--- The records Enclosed Below ---
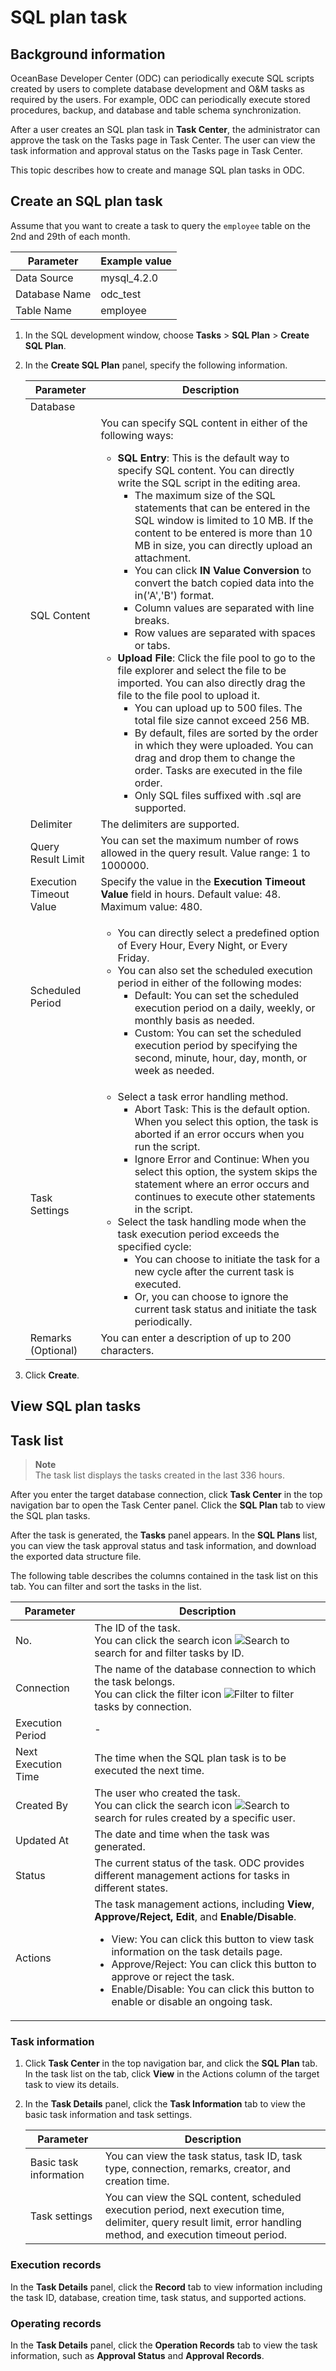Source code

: # SQL plan task

## Background information

OceanBase Developer Center (ODC) can periodically execute SQL scripts created by users to complete database development and O&M tasks as required by the users. For example, ODC can periodically execute stored procedures, backup, and database and table schema synchronization.

After a user creates an SQL plan task in **Task Center**, the administrator can approve the task on the Tasks page in Task Center. The user can view the task information and approval status on the Tasks page in Task Center.

This topic describes how to create and manage SQL plan tasks in ODC.

## Create an SQL plan task

Assume that you want to create a task to query the `employee` table on the 2nd and 29th of each month.

| Parameter | Example value |
| ------ | ------ |
| Data Source | mysql_4.2.0 |
| Database Name | odc_test |
| Table Name | employee |

1. In the SQL development window, choose **Tasks** > **SQL Plan** > **Create SQL Plan**.


2. In the **Create SQL Plan** panel, specify the following information.


   | **Parameter** | **Description** |
   |---------|-----------|
   | Database |
   | SQL Content | You can specify SQL content in either of the following ways:<ul><li> **SQL Entry**: This is the default way to specify SQL content. You can directly write the SQL script in the editing area. <ul><li> The maximum size of the SQL statements that can be entered in the SQL window is limited to 10 MB. If the content to be entered is more than 10 MB in size, you can directly upload an attachment.  </li><li> You can click **IN Value Conversion** to convert the batch copied data into the in('A','B') format.  </li><li> Column values are separated with line breaks.  </li><li> Row values are separated with spaces or tabs.  </li></ul></li><li> **Upload File**: Click the file pool to go to the file explorer and select the file to be imported. You can also directly drag the file to the file pool to upload it. <ul><li> You can upload up to 500 files. The total file size cannot exceed 256 MB.  </li><li> By default, files are sorted by the order in which they were uploaded. You can drag and drop them to change the order. Tasks are executed in the file order.  </li><li> Only SQL files suffixed with .sql are supported.  </li></ul></li></ul> |
   | Delimiter | The delimiters are supported.  |
   | Query Result Limit | You can set the maximum number of rows allowed in the query result. Value range: 1 to 1000000.  |
   | Execution Timeout Value | Specify the value in the **Execution Timeout Value** field in hours. Default value: 48. Maximum value: 480.  |
   | Scheduled Period | <ul><li> You can directly select a predefined option of Every Hour, Every Night, or Every Friday.  </li><li> You can also set the scheduled execution period in either of the following modes:<ul><li> Default: You can set the scheduled execution period on a daily, weekly, or monthly basis as needed.</li><li> Custom: You can set the scheduled execution period by specifying the second, minute, hour, day, month, or week as needed.</li></ul> |
   | Task Settings | <ul><li> Select a task error handling method.<ul><li> Abort Task: This is the default option. When you select this option, the task is aborted if an error occurs when you run the script.  </li><li> Ignore Error and Continue: When you select this option, the system skips the statement where an error occurs and continues to execute other statements in the script. </li></ul> </li><li>Select the task handling mode when the task execution period exceeds the specified cycle:<ul><li>You can choose to initiate the task for a new cycle after the current task is executed. </li><li>Or, you can choose to ignore the current task status and initiate the task periodically. </li></ul></li></ul> |
   | Remarks (Optional) | You can enter a description of up to 200 characters.  |

3. Click **Create**.

## **View SQL plan tasks**

## Task list

> **Note**  
> The task list displays the tasks created in the last 336 hours.

After you enter the target database connection, click **Task Center** in the top navigation bar to open the Task Center panel. Click the **SQL Plan** tab to view the SQL plan tasks.

After the task is generated, the **Tasks** panel appears. In the **SQL Plans** list, you can view the task approval status and task information, and download the exported data structure file.

The following table describes the columns contained in the task list on this tab. You can filter and sort the tasks in the list.

| **Parameter** | **Description** |
|---------|---------|
| No. | The ID of the task. <br>You can click the search icon ![Search](https://help-static-aliyun-doc.aliyuncs.com/assets/img/zh-CN/5526247461/p416691.jpg) to search for and filter tasks by ID.  |
| Connection | The name of the database connection to which the task belongs. <br>You can click the filter icon ![Filter](https://help-static-aliyun-doc.aliyuncs.com/assets/img/zh-CN/0583667361/p352180.jpg) to filter tasks by connection.  |
| Execution Period | - |
| Next Execution Time | The time when the SQL plan task is to be executed the next time.  |
| Created By | The user who created the task. <br>You can click the search icon ![Search](https://help-static-aliyun-doc.aliyuncs.com/assets/img/zh-CN/5526247461/p416691.jpg) to search for rules created by a specific user.  |
| Updated At | The date and time when the task was generated.  |
| Status | The current status of the task. ODC provides different management actions for tasks in different states.  |
| Actions | The task management actions, including **View**, **Approve/Reject, Edit**, and **Enable/Disable**. <ul><li> View: You can click this button to view task information on the task details page.  </li><li> Approve/Reject: You can click this button to approve or reject the task.  </li><li> Enable/Disable: You can click this button to enable or disable an ongoing task.  </li></ul> |

### Task information

1. Click **Task Center** in the top navigation bar, and click the **SQL Plan** tab. In the task list on the tab, click **View** in the Actions column of the target task to view its details.


2. In the **Task Details** panel, click the **Task Information** tab to view the basic task information and task settings.

   | **Parameter** | **Description** |
   |---------|-----------|
   | Basic task information | You can view the task status, task ID, task type, connection, remarks, creator, and creation time.  |
   | Task settings | You can view the SQL content, scheduled execution period, next execution time, delimiter, query result limit, error handling method, and execution timeout period.  |


### Execution records

In the **Task Details** panel, click the **Record** tab to view information including the task ID, database, creation time, task status, and supported actions.

### Operating records

In the **Task Details** panel, click the **Operation Records** tab to view the task information, such as **Approval Status** and **Approval Records**.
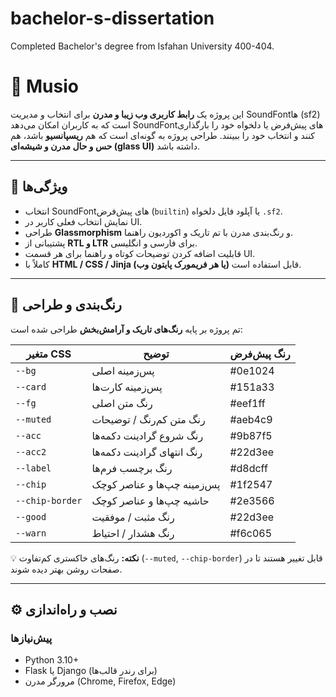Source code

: # bachelor-s-dissertation
Completed Bachelor's degree from Isfahan University 400-404.

# 🎹 Musio

این پروژه یک **رابط کاربری وب زیبا و مدرن** برای انتخاب و مدیریت SoundFontها (sf2) است که به کاربران امکان می‌دهد SoundFontهای پیش‌فرض یا دلخواه خود را بارگذاری کنند و انتخاب خود را ببینند. طراحی پروژه به گونه‌ای است که هم **ریسپانسیو** باشد، هم **حس و حال مدرن و شیشه‌ای (glass UI)** داشته باشد.

---

## 🌟 ویژگی‌ها

- انتخاب SoundFontهای پیش‌فرض (`builtin`) یا آپلود فایل دلخواه `.sf2`.
- نمایش انتخاب فعلی کاربر در UI.
- طراحی **Glassmorphism** و رنگ‌بندی مدرن با تم تاریک و اکوردیون راهنما.
- پشتیبانی از **RTL و LTR** برای فارسی و انگلیسی.
- قابلیت اضافه کردن توضیحات کوتاه و راهنما برای هر قسمت UI.
- کاملاً با **HTML / CSS / Jinja (یا هر فریمورک پایتون وب)** قابل استفاده است.

---

## 🎨 رنگ‌بندی و طراحی

تم پروژه بر پایه **رنگ‌های تاریک و آرامش‌بخش** طراحی شده است:

| متغیر CSS         | توضیح                                      | رنگ پیش‌فرض       |
|------------------|------------------------------------------|----------------|
| `--bg`            | پس‌زمینه اصلی                             | #0e1024        |
| `--card`          | پس‌زمینه کارت‌ها                          | #151a33        |
| `--fg`            | رنگ متن اصلی                              | #eef1ff        |
| `--muted`         | رنگ متن کم‌رنگ / توضیحات                 | #aeb4c9        |
| `--acc`           | رنگ شروع گرادینت دکمه‌ها                  | #9b87f5        |
| `--acc2`          | رنگ انتهای گرادینت دکمه‌ها                | #22d3ee        |
| `--label`         | رنگ برچسب فرم‌ها                           | #d8dcff        |
| `--chip`          | پس‌زمینه چپ‌ها و عناصر کوچک              | #1f2547        |
| `--chip-border`   | حاشیه چپ‌ها و عناصر کوچک                  | #2e3566        |
| `--good`          | رنگ مثبت / موفقیت                          | #22d3ee        |
| `--warn`          | رنگ هشدار / احتیاط                          | #f6c065        |

💡 **نکته:** رنگ‌های خاکستری کم‌تفاوت (`--muted`, `--chip-border`) قابل تغییر هستند تا در صفحات روشن بهتر دیده شوند.

---

## ⚙️ نصب و راه‌اندازی

### پیش‌نیازها

- Python 3.10+
- Flask یا Django (برای رندر قالب‌ها)
- مرورگر مدرن (Chrome, Firefox, Edge)

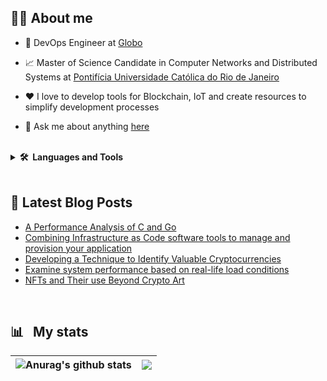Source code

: 

## 👨‍💻 About me

- 💼 DevOps Engineer at [Globo](https://www.vempraglobo.com.br/conhecaaglobo/)

- 📈 Master of Science Candidate in Computer Networks and Distributed Systems at [Pontifícia Universidade Católica do Rio de Janeiro](https://www.timeshighereducation.com/world-university-rankings/pontifical-catholic-university-rio-de-janeiro-puc-rio)

- ❤️ I love to develop tools for Blockchain, IoT and create resources to simplify development processes

- 💬 Ask me about anything [here](https://github.com/matheusroleal/matheusroleal/issues)

<br>

<details>
  <summary><b>🛠️&nbsp;&nbsp;Languages&nbsp;and&nbsp;Tools</b></summary>
  <br/>
  <p align="left"> <a><img height="20" src="https://img.shields.io/badge/Go-00ADD8?style=for-the-badge&logo=go&logoColor=white"></a>
<a><img height="20" src="https://img.shields.io/badge/C-00599C?style=for-the-badge&logo=c&logoColor=white"></a>
<a><img height="20" src="https://img.shields.io/badge/Python-FFD43B?style=for-the-badge&logo=python&logoColor=darkgreen"></a>
<a><img height="20" src="https://img.shields.io/badge/JavaScript-323330?style=for-the-badge&logo=javascript&logoColor=F7DF1E"></a>
<a><img height="20" src="https://img.shields.io/badge/Lua-2C2D72?style=for-the-badge&logo=lua&logoColor=white"></a>
<a><img height="20" src="https://img.shields.io/badge/Java-ED8B00?style=for-the-badge&logo=java&logoColor=white"></a>
<a><img height="20" src="https://img.shields.io/badge/Solidity-e6e6e6?style=for-the-badge&logo=solidity&logoColor=black"></a>
<a><img height="20" src="https://img.shields.io/badge/Ethereum-3C3C3D?style=for-the-badge&logo=Ethereum&logoColor=white"></a>
<a><img height="20" src="https://img.shields.io/badge/iota-131F37?style=for-the-badge&logo=iota&logoColor=white"></a>
<a><img height="20" src="https://img.shields.io/badge/Google_Cloud-4285F4?style=for-the-badge&logo=google-cloud&logoColor=white"></a>
<a><img height="20" src="https://img.shields.io/badge/firebase-ffca28?style=for-the-badge&logo=firebase&logoColor=black"></a>
<a><img height="20" src="https://img.shields.io/badge/Docker-2CA5E0?style=for-the-badge&logo=docker&logoColor=white"></a>
<a><img height="20" src="https://img.shields.io/badge/kubernetes-326ce5.svg?&style=for-the-badge&logo=kubernetes&logoColor=white"></a>
<a><img height="20" src="https://img.shields.io/badge/Nginx-009639?style=for-the-badge&logo=nginx&logoColor=white"></a> </p>
</details>

<br>

## 📝 Latest Blog Posts
<!-- BLOG-POST-LIST:START -->
- [A Performance Analysis of C and Go](https://blog.devgenius.io/a-performance-analysis-of-c-and-go-82a378be8c87?source=rss-6fafde0f4c15------2)
- [Combining Infrastructure as Code software tools to manage and provision your application](https://medium.com/nerd-for-tech/combining-infrastructure-as-code-software-tools-to-manage-and-provision-your-application-652e75eba235?source=rss-6fafde0f4c15------2)
- [Developing a Technique to Identify Valuable Cryptocurrencies](https://medium.com/geekculture/developing-a-technique-to-identify-valuable-cryptocurrencies-d1cf555795bf?source=rss-6fafde0f4c15------2)
- [Examine system performance based on real-life load conditions](https://medium.com/nerd-for-tech/examine-system-performance-based-on-real-life-load-conditions-8054521fefc7?source=rss-6fafde0f4c15------2)
- [NFTs and Their use Beyond Crypto Art](https://medium.com/nerd-for-tech/nfts-and-their-use-beyond-crypto-art-ae2a4931e5a3?source=rss-6fafde0f4c15------2)
<!-- BLOG-POST-LIST:END -->

<br>

## 📊 &nbsp; My stats

| <a><img align="center" src="https://github-readme-stats.vercel.app/api?username=matheusroleal&show_icons=true&include_all_commits=true&theme=buefy&hide_border=true" alt="Anurag's github stats" /></a> | <a><img align="center" src="https://github-readme-streak-stats.herokuapp.com/?user=matheusroleal&layout=compact&theme=buefy&hide_border=true" /></a> |
| ------------- | ------------- |
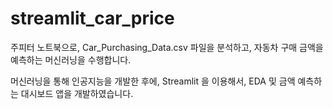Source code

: # streamlit_car_price

주피터 노트북으로, Car_Purchasing_Data.csv 파일을 분석하고, 자동차 구매 금액을 예측하는 머신러닝을 수행합니다.

머신러닝을 통해 인공지능을 개발한 후에, Streamlit 을 이용해서, EDA 및 금액 예측하는 대시보드 앱을 개발하였습니다.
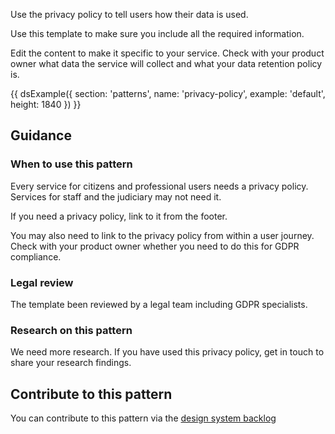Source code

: Use the privacy policy to tell users how their data is used.

Use this template to make sure you include all the required information.

Edit the content to make it specific to your service. Check with your product owner what data the service will collect and what your data retention policy is.

{{ dsExample({
  section: 'patterns',
  name: 'privacy-policy',
  example: 'default',
  height: 1840
}) }}

## Guidance

### When to use this pattern

Every service for citizens and professional users needs a privacy policy. Services for staff and the judiciary may not need it.

If you need a privacy policy, link to it from the footer.

You may also need to link to the privacy policy from within a user journey. Check with your product owner whether you need to do this for GDPR compliance.

### Legal review

The template been reviewed by a legal team including GDPR specialists.

### Research on this pattern

We need more research. If you have used this privacy policy, get in touch to share your research findings.

## Contribute to this pattern

You can contribute to this pattern via the [design system backlog](https://github.com/ministryofjustice/mojdt-design-system-backlog/)
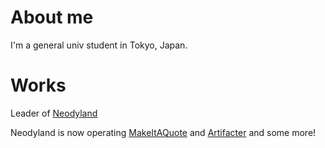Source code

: # About me
I'm a general univ student in Tokyo, Japan.  
# Works
Leader of [Neodyland](https://neody.land/)

Neodyland is now operating [MakeItAQuote](https://miq.moe/) and [Artifacter](https://artifacter.neody.land/) and some more!
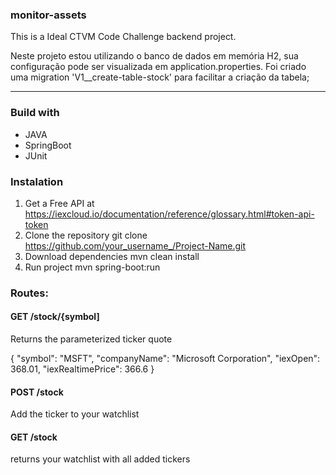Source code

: ### monitor-assets

This is a Ideal CTVM Code Challenge backend project.

Neste projeto estou utilizando o banco de dados em memória H2,
sua configuração pode ser visualizada em application.properties.
Foi criado uma migration 'V1__create-table-stock' para facilitar a criação da tabela;

------------------------------------------------------------------------------

### Build with
- JAVA
- SpringBoot
- JUnit

### Instalation

1. Get a Free API at https://iexcloud.io/documentation/reference/glossary.html#token-api-token
2. Clone the repository git clone https://github.com/your_username_/Project-Name.git
3. Download dependencies mvn clean install
4. Run project mvn spring-boot:run

### Routes:

#### GET /stock/{symbol]
Returns the parameterized ticker quote

{
  "symbol": "MSFT",
  "companyName": "Microsoft Corporation",
  "iexOpen": 368.01,
  "iexRealtimePrice": 366.6
}

#### POST /stock
Add the ticker to your watchlist

#### GET /stock
returns your watchlist with all added tickers



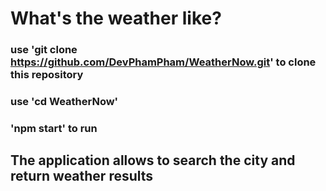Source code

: # What's the weather like?

### use 'git clone https://github.com/DevPhamPham/WeatherNow.git' to clone this repository
### use 'cd WeatherNow'
### 'npm start' to run 

## The application allows to search the city and return weather results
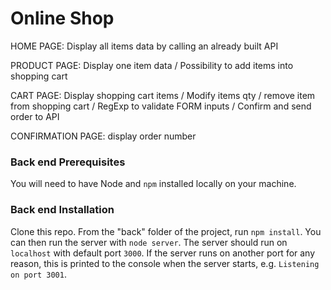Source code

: # Online Shop #

HOME PAGE: Display all items data by calling an already built API

PRODUCT PAGE: Display one item data / Possibility to add items into shopping cart

CART PAGE: Display shopping cart items / Modify items qty / remove item from shopping cart / RegExp to validate FORM inputs / Confirm and send order to API

CONFIRMATION PAGE: display order number


### Back end Prerequisites ###

You will need to have Node and `npm` installed locally on your machine.

### Back end Installation ###

Clone this repo. From the "back" folder of the project, run `npm install`. You 
can then run the server with `node server`. 
The server should run on `localhost` with default port `3000`. If the
server runs on another port for any reason, this is printed to the
console when the server starts, e.g. `Listening on port 3001`.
--- End of Enclosed The records ---
▸ **How to complete this task**: The lines you return should be those above that contain the word "their", every one of them.

▸ **Reply to the task**:
- [NFTs and Their use Beyond Crypto Art](https://medium.com/nerd-for-tech/nfts-and-their-use-beyond-crypto-art-ae2a4931e5a3?source=rss-6fafde0f4c15------2)
: Use the privacy policy to tell users how their data is used.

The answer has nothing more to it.